• WHAT TO PRODUCE: Output the records exactly. Include every line.

[Start of Attachment]

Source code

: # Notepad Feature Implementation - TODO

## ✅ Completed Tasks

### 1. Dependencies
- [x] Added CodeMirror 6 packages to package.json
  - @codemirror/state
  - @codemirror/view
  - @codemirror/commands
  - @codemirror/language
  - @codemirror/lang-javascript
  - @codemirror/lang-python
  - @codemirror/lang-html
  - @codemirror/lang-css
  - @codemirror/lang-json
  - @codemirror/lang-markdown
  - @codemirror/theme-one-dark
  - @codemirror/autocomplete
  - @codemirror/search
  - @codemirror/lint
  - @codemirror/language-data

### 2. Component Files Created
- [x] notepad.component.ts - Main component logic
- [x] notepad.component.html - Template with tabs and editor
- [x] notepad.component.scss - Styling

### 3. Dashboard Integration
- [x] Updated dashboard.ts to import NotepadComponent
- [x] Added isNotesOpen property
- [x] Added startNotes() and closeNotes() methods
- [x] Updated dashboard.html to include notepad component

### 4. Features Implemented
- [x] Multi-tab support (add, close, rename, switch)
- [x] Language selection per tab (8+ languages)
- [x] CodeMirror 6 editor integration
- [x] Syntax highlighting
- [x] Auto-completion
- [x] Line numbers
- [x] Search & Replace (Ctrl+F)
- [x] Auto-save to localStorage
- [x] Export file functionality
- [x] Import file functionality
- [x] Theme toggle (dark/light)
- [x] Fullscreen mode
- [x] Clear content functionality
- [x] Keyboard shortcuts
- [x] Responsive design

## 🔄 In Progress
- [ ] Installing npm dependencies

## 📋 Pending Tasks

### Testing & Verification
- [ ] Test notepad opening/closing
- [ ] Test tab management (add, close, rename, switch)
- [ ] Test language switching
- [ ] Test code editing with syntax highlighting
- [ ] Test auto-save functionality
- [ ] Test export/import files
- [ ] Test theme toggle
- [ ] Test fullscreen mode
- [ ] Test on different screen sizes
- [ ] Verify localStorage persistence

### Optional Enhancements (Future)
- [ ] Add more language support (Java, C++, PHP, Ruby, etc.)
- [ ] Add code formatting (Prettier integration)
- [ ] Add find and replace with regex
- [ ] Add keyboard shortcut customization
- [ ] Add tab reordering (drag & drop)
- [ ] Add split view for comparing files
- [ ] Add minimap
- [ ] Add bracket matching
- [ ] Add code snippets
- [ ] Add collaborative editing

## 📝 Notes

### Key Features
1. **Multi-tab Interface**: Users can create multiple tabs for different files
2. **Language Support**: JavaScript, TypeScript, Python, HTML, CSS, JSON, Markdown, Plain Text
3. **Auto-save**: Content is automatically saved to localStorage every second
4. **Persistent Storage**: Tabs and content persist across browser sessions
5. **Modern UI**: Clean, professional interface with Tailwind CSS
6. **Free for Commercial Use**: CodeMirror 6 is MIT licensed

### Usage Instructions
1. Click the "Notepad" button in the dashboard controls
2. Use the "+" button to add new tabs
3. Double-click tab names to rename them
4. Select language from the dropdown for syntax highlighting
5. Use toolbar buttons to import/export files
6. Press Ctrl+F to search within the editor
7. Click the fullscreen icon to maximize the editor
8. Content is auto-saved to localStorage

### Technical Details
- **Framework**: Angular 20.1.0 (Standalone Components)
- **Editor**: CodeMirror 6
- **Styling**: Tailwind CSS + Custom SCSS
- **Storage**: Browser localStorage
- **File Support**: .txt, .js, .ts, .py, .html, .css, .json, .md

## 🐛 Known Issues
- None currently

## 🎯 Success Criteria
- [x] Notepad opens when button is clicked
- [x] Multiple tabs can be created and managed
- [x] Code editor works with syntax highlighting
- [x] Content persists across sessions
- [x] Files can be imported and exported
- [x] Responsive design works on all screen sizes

[End of Attachment]

• RESPONSE AREA:
Source code

: # Notepad Feature Implementation - TODO

## ✅ Completed Tasks

### 1. Dependencies
- [x] Added CodeMirror 6 packages to package.json
  - @codemirror/state
  - @codemirror/view
  - @codemirror/commands
  - @codemirror/language
  - @codemirror/lang-javascript
  - @codemirror/lang-python
  - @codemirror/lang-html
  - @codemirror/lang-css
  - @codemirror/lang-json
  - @codemirror/lang-markdown
  - @codemirror/theme-one-dark
  - @codemirror/autocomplete
  - @codemirror/search
  - @codemirror/lint
  - @codemirror/language-data

### 2. Component Files Created
- [x] notepad.component.ts - Main component logic
- [x] notepad.component.html - Template with tabs and editor
- [x] notepad.component.scss - Styling

### 3. Dashboard Integration
- [x] Updated dashboard.ts to import NotepadComponent
- [x] Added isNotesOpen property
- [x] Added startNotes() and closeNotes() methods
- [x] Updated dashboard.html to include notepad component

### 4. Features Implemented
- [x] Multi-tab support (add, close, rename, switch)
- [x] Language selection per tab (8+ languages)
- [x] CodeMirror 6 editor integration
- [x] Syntax highlighting
- [x] Auto-completion
- [x] Line numbers
- [x] Search & Replace (Ctrl+F)
- [x] Auto-save to localStorage
- [x] Export file functionality
- [x] Import file functionality
- [x] Theme toggle (dark/light)
- [x] Fullscreen mode
- [x] Clear content functionality
- [x] Keyboard shortcuts
- [x] Responsive design

## 🔄 In Progress
- [ ] Installing npm dependencies

## 📋 Pending Tasks

### Testing & Verification
- [ ] Test notepad opening/closing
- [ ] Test tab management (add, close, rename, switch)
- [ ] Test language switching
- [ ] Test code editing with syntax highlighting
- [ ] Test auto-save functionality
- [ ] Test export/import files
- [ ] Test theme toggle
- [ ] Test fullscreen mode
- [ ] Test on different screen sizes
- [ ] Verify localStorage persistence

### Optional Enhancements (Future)
- [ ] Add more language support (Java, C++, PHP, Ruby, etc.)
- [ ] Add code formatting (Prettier integration)
- [ ] Add find and replace with regex
- [ ] Add keyboard shortcut customization
- [ ] Add tab reordering (drag & drop)
- [ ] Add split view for comparing files
- [ ] Add minimap
- [ ] Add bracket matching
- [ ] Add code snippets
- [ ] Add collaborative editing

## 📝 Notes

### Key Features
1. **Multi-tab Interface**: Users can create multiple tabs for different files
2. **Language Support**: JavaScript, TypeScript, Python, HTML, CSS, JSON, Markdown, Plain Text
3. **Auto-save**: Content is automatically saved to localStorage every second
4. **Persistent Storage**: Tabs and content persist across browser sessions
5. **Modern UI**: Clean, professional interface with Tailwind CSS
6. **Free for Commercial Use**: CodeMirror 6 is MIT licensed

### Usage Instructions
1. Click the "Notepad" button in the dashboard controls
2. Use the "+" button to add new tabs
3. Double-click tab names to rename them
4. Select language from the dropdown for syntax highlighting
5. Use toolbar buttons to import/export files
6. Press Ctrl+F to search within the editor
7. Click the fullscreen icon to maximize the editor
8. Content is auto-saved to localStorage

### Technical Details
- **Framework**: Angular 20.1.0 (Standalone Components)
- **Editor**: CodeMirror 6
- **Styling**: Tailwind CSS + Custom SCSS
- **Storage**: Browser localStorage
- **File Support**: .txt, .js, .ts, .py, .html, .css, .json, .md

## 🐛 Known Issues
- None currently

## 🎯 Success Criteria
- [x] Notepad opens when button is clicked
- [x] Multiple tabs can be created and managed
- [x] Code editor works with syntax highlighting
- [x] Content persists across sessions
- [x] Files can be imported and exported
- [x] Responsive design works on all screen sizes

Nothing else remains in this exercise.